Saturday, June 10, 2006

Longing, Belonging & Shortening

Tarheel Tavern - Ron Hudson Edition

When have people made you feel loved unconditionally, a part of the crowd, one of the crew, a family member and so on and when have they not. Isn't belonging what we all seek on so many levels? Perhaps if we all felt more like we belonged, we wouldn't need so many divisions in this world right now. Idealistic of me? Yes, but we have to strive for better or life won't be much to brag about, eh? If anyone just wants to submit out of theme, though, let them come. I am an all-inclusive, equal-opportunity provider!..."

- Ron Hudson

Leave it to my dear blogpal, Ron, to come up with a most timely and important subject...belonging. And leave it to me to start deconstructing the word...

I remember taking a literature class under Arthur Holmberg called "Intimacy and Isolation", which looked at the myriad ways in which these opposing themes played out in literature since the time of the Sumerians...who portrayed in their poetry a natural sense of love, in poems such as "My Honey Man", wherein the details of their love, as expressed toward their beloved, was redolent with terms such as honey, nectar, flower and the like.

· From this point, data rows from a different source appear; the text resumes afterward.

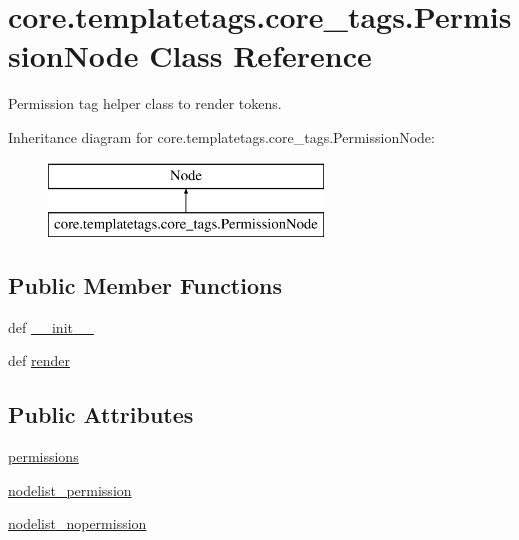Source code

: \hypertarget{classcore_1_1templatetags_1_1core__tags_1_1PermissionNode}{\section{core.\-templatetags.\-core\-\_\-tags.\-Permission\-Node Class Reference}
\label{classcore_1_1templatetags_1_1core__tags_1_1PermissionNode}
}


Permission tag helper class to render tokens.  


Inheritance diagram for core.\-templatetags.\-core\-\_\-tags.\-Permission\-Node\-:\begin{figure}[H]
\begin{center}
\leavevmode
\includegraphics[height=2.000000cm]{classcore_1_1templatetags_1_1core__tags_1_1PermissionNode}
\end{center}
\end{figure}
\subsection*{Public Member Functions}
\begin{DoxyCompactItemize}
\item 
def \hyperlink{classcore_1_1templatetags_1_1core__tags_1_1PermissionNode_a42fb743243a3a57c033abb71e0b5b975}{\-\_\-\-\_\-init\-\_\-\-\_\-}
\item 
def \hyperlink{classcore_1_1templatetags_1_1core__tags_1_1PermissionNode_adda756edbbf52cf0949d91430128495a}{render}
\end{DoxyCompactItemize}
\subsection*{Public Attributes}
\begin{DoxyCompactItemize}
\item 
\hyperlink{classcore_1_1templatetags_1_1core__tags_1_1PermissionNode_a8f264cfa76767dba610e4a0b930a69e3}{permissions}
\item 
\hyperlink{classcore_1_1templatetags_1_1core__tags_1_1PermissionNode_a702425b36ea18844eee836560b3c3215}{nodelist\-\_\-permission}
\item 
\hyperlink{classcore_1_1templatetags_1_1core__tags_1_1PermissionNode_ab3b7efaa62b6ac8b71cc33ae49356b19}{nodelist\-\_\-nopermission}
\end{DoxyCompactItemize}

But words of longing were not present, at least until the Egyptians began to express it in their poetry. As civilizations and cultures arose, each bore a distinctive stamp, and some added to the evolution of love, for lack of better words. Courtly Love, for example, didn't come until much later, and Courtney Love much later still, with the invention of the "Hole".

Do I hear thunder? Am I going to have to disconnect?

My own dear folks are chiefly responsible for inculcating in me a sense of helping others feel they belong, and in the process, I rarely felt that I didn't belong, even while sporting the most ostracisable sartorial contraptions. I feel as if I have had implanted within me an organ of perception, laced with empathy, such that another's discomfort is my discomfort. And when I see other's bearing the brunt and bruises of insensitive others, my Davidic nature, no fan of the Overdog, bites at my ear, a myktysen of conscience, blood and deed flowing to where the need.

My first other-worldly friend was probably Manuel, who had moved to Charlotte from Nantucket when I was in the sixth grade. He and I gravitated to one another, as we saw each other as sufficiently strange and knowledgeable. The word, "yankee" never issued from my folks mouths, and the same acceptance was shown when I brought home Jewish, Muslim, Hindu, Buddhist, African-American, gay, atheistic, or any other persuasion -- except those of similar background who nevertheless seemed to be up to no good. In retrospect, I appreciate their good judgement.

I have found bloggers, in general, to share this quality of acceptance and belongingness.

When I think back on times and places where I was made to feel I didn't belong, in most instances, I am glad I was forewarned.

Shortening is a type of grease you use in cooking. It is also what happens to your original post when thunderstorms cause you to have to unplug your computer and wait for the turbulence to clear.